START SUPPLIED DATA

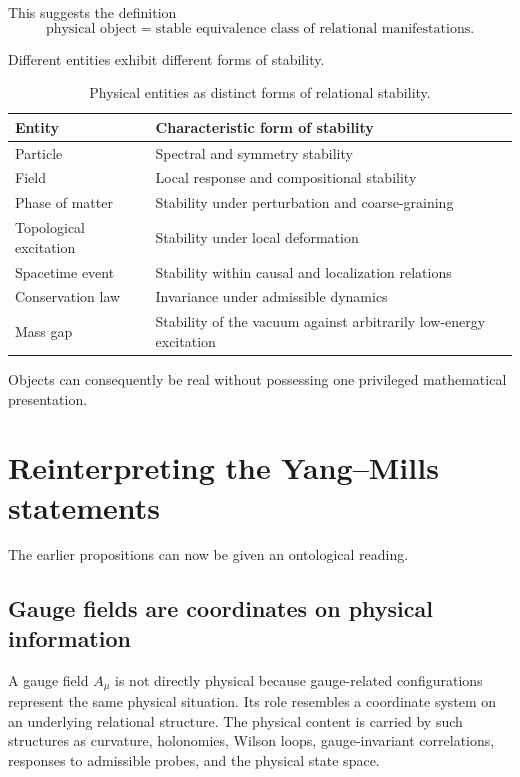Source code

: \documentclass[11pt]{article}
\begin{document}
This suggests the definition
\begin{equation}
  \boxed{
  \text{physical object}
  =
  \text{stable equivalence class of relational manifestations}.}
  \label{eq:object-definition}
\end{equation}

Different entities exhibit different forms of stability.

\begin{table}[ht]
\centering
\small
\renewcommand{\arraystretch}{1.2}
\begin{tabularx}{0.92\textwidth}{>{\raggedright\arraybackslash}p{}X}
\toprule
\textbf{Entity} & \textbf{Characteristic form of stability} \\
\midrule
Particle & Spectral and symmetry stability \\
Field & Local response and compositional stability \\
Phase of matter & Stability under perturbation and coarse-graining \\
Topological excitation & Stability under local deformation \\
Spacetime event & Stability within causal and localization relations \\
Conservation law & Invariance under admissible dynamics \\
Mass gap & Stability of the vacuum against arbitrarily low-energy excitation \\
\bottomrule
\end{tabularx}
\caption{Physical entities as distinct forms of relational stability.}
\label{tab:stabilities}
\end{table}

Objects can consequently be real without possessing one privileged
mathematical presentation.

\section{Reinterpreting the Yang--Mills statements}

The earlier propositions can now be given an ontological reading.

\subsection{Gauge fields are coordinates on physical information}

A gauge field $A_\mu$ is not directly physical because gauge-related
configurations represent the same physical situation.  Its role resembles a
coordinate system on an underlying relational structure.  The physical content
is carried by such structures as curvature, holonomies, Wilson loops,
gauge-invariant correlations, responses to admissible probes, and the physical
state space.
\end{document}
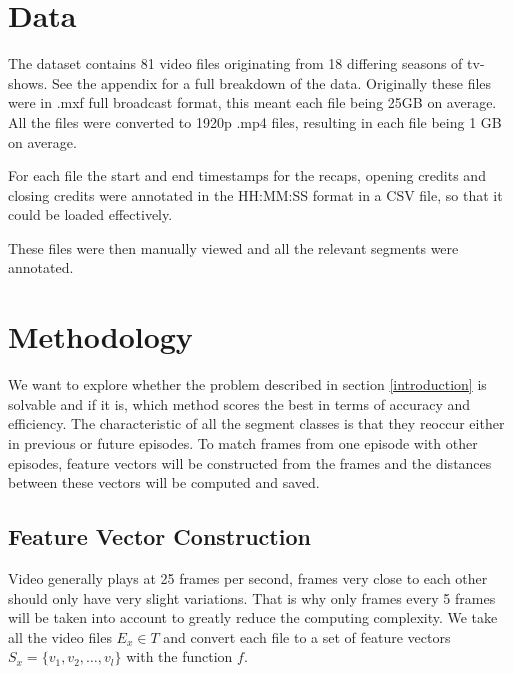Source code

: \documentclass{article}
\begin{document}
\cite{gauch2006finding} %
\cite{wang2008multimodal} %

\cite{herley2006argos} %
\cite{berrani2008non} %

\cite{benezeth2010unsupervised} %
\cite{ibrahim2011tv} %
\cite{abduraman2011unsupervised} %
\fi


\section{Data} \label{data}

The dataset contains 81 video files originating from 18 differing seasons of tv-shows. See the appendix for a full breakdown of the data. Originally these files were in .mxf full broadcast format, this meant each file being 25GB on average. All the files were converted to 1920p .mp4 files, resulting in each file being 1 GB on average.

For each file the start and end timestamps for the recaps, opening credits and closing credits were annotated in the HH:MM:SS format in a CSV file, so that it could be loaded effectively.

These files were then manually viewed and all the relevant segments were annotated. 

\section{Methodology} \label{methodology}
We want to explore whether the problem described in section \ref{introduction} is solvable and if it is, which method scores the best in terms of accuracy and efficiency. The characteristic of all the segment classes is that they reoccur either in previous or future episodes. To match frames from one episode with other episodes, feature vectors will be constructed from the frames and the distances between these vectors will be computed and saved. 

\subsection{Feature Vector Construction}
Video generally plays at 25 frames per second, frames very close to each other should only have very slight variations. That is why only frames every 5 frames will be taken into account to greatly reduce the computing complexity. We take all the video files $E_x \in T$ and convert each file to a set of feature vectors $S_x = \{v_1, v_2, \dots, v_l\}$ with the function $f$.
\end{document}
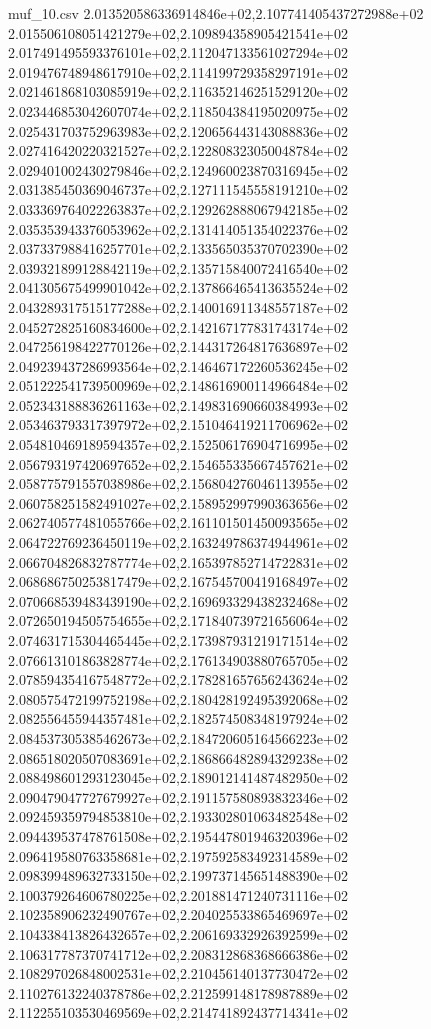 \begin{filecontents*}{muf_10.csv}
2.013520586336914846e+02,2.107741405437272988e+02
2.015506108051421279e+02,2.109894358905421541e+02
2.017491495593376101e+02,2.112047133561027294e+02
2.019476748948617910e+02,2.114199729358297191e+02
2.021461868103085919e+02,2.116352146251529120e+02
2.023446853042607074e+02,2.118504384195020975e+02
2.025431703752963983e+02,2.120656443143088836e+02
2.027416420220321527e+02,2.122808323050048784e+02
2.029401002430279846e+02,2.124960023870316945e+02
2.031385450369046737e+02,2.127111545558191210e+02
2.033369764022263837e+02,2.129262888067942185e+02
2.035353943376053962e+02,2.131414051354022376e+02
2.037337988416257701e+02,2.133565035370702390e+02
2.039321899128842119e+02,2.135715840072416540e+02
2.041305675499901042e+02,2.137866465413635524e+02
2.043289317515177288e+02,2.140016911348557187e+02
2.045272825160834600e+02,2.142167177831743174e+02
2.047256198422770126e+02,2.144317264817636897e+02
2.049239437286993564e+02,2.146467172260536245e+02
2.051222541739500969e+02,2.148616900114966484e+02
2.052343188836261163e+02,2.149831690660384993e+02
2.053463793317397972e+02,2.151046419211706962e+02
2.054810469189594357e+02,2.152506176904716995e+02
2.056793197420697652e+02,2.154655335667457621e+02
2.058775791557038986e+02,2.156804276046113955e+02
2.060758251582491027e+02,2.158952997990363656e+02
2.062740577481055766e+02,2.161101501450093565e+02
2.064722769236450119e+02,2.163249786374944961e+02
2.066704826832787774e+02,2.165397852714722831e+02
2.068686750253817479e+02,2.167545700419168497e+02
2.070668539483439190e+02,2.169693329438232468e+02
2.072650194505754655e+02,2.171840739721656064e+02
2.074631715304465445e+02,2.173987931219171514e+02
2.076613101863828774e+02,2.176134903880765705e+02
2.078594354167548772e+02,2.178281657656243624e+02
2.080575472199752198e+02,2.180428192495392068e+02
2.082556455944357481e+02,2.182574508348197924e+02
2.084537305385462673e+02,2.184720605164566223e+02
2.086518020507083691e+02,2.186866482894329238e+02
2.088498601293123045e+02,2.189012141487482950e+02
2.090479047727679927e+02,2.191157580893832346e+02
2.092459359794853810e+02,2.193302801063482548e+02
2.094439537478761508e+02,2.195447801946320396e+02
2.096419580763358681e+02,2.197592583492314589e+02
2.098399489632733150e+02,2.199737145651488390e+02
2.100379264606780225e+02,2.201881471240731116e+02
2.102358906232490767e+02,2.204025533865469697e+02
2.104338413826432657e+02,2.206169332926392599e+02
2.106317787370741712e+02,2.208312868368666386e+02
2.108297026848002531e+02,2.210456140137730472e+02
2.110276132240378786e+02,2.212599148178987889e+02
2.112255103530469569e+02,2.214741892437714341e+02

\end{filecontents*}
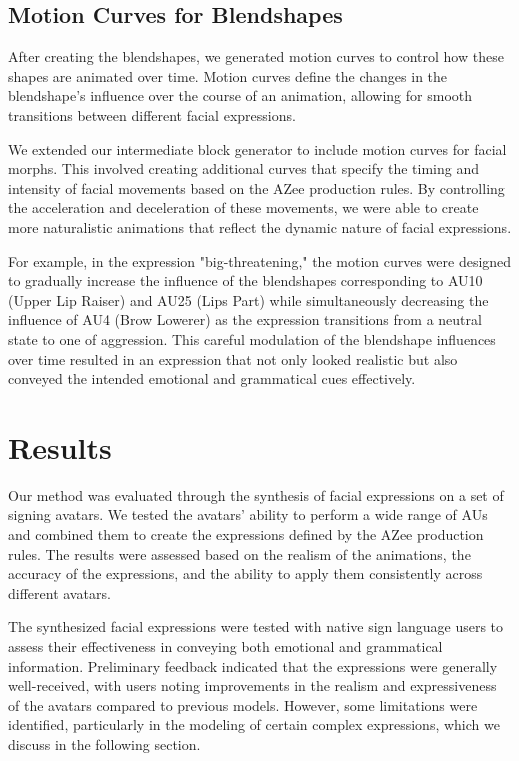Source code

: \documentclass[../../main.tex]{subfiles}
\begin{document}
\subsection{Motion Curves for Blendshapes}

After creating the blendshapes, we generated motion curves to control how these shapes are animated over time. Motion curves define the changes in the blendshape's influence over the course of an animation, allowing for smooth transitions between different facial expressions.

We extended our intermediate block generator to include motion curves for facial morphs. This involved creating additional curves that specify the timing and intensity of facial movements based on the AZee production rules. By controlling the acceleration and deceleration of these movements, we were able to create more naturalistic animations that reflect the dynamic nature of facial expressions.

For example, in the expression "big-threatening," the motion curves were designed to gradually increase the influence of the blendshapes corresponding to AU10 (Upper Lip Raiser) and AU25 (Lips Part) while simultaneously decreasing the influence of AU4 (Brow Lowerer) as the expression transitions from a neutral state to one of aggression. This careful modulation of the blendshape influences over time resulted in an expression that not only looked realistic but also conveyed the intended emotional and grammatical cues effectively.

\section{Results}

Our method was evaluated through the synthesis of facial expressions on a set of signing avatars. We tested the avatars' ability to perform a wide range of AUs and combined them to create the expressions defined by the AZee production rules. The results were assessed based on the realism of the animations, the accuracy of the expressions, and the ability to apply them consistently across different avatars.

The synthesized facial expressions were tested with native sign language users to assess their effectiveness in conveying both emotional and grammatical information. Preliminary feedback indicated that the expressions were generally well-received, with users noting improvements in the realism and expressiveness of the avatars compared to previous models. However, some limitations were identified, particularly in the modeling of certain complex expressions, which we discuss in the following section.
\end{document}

END SUPPLIED DATA
START SUPPLIED DATA

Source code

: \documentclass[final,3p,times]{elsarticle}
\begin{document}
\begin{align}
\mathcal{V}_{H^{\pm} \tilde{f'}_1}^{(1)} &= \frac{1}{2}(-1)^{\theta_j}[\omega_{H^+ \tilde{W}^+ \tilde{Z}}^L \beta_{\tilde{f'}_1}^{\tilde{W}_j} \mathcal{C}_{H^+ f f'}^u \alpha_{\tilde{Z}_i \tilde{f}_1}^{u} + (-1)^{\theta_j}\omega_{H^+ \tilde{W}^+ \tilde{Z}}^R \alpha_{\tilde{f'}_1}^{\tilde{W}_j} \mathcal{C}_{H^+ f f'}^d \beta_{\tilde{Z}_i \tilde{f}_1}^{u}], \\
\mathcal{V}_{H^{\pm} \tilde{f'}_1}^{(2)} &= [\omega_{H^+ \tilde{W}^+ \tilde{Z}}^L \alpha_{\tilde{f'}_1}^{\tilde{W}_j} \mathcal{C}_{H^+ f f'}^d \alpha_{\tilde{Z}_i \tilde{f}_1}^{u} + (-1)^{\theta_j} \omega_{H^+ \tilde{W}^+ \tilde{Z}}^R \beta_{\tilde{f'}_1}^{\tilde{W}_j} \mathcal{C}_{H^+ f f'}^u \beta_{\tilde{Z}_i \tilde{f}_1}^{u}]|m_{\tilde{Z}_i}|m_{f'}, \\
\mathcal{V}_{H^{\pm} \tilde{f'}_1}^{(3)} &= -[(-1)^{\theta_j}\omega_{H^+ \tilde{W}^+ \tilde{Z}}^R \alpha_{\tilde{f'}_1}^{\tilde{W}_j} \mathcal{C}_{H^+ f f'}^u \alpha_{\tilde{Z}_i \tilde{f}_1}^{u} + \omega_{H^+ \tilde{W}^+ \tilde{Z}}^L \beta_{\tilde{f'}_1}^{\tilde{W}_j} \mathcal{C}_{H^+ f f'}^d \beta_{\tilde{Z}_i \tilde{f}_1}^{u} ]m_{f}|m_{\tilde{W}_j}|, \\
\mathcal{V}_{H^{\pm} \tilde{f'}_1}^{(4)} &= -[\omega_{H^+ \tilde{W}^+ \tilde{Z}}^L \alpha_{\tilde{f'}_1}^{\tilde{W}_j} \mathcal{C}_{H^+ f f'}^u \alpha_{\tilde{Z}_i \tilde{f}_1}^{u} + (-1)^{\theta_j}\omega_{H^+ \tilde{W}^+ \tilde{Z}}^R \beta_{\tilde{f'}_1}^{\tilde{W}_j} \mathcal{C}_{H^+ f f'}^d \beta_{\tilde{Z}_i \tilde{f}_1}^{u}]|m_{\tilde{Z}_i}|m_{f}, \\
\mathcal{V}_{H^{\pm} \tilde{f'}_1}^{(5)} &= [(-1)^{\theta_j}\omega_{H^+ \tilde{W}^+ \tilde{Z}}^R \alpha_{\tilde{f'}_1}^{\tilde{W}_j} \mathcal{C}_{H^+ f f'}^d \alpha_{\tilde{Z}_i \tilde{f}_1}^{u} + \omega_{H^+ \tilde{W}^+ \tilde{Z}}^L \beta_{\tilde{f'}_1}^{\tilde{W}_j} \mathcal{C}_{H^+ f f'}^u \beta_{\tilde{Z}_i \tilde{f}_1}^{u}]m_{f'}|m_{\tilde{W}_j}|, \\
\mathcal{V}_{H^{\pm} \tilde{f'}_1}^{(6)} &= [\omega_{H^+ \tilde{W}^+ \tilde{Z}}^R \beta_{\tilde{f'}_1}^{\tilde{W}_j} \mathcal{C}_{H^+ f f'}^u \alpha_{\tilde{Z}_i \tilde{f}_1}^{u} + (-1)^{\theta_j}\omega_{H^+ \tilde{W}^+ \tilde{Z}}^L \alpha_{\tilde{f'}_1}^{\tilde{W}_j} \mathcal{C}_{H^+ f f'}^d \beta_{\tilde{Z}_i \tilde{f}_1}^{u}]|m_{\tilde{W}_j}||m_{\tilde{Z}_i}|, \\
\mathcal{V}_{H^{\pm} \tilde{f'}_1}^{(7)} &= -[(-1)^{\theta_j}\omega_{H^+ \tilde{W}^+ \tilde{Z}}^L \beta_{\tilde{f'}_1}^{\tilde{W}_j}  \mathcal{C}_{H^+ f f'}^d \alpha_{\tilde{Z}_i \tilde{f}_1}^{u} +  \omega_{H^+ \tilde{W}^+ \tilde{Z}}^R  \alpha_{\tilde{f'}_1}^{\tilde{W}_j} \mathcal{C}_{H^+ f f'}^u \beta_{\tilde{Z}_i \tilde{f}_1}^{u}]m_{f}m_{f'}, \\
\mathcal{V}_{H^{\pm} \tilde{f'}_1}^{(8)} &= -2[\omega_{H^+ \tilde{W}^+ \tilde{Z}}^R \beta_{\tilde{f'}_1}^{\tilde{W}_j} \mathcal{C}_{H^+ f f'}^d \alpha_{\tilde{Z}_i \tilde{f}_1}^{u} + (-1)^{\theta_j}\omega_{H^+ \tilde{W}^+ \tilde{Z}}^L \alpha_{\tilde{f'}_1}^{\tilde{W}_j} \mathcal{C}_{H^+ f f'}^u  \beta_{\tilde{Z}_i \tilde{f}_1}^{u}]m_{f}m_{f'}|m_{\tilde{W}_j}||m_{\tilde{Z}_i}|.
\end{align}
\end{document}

END SUPPLIED DATA
START SUPPLIED DATA

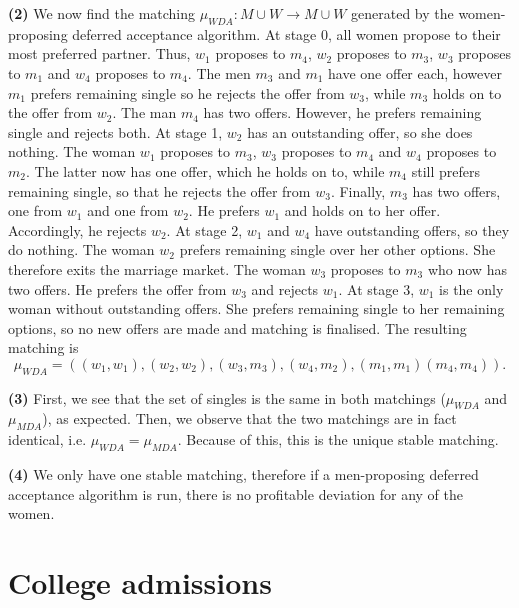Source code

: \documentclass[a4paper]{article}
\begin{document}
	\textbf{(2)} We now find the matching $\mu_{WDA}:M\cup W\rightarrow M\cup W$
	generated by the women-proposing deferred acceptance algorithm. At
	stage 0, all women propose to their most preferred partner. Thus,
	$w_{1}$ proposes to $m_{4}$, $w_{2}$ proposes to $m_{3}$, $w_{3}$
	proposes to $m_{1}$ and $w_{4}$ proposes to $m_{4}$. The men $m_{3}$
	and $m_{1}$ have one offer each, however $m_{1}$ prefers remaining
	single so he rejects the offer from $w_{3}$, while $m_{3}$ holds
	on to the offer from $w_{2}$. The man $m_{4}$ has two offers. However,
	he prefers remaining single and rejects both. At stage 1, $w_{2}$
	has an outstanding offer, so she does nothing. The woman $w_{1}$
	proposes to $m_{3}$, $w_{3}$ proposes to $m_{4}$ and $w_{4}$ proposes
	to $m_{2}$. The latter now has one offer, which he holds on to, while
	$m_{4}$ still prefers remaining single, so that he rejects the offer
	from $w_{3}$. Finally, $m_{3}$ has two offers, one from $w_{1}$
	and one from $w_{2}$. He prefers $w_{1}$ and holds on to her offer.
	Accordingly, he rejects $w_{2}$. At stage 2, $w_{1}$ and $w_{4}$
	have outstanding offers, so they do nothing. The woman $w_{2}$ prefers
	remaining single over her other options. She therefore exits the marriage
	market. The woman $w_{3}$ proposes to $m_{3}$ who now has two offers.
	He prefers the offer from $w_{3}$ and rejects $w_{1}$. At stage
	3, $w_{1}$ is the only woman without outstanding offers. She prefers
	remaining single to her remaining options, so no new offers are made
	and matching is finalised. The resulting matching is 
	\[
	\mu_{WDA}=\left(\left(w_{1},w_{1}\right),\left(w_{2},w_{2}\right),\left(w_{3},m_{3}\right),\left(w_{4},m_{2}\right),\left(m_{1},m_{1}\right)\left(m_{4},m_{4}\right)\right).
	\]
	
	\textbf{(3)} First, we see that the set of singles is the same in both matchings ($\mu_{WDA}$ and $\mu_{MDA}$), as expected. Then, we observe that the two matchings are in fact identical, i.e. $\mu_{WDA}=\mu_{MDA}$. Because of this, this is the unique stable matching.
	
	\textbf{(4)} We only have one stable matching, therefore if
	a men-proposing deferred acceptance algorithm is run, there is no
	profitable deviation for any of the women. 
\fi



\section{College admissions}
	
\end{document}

END SUPPLIED DATA

WHAT THE TASK ASKS: Your answer should be a single number, namely how many lines of the data above hold "generated".

YOUR SOLUTION: 2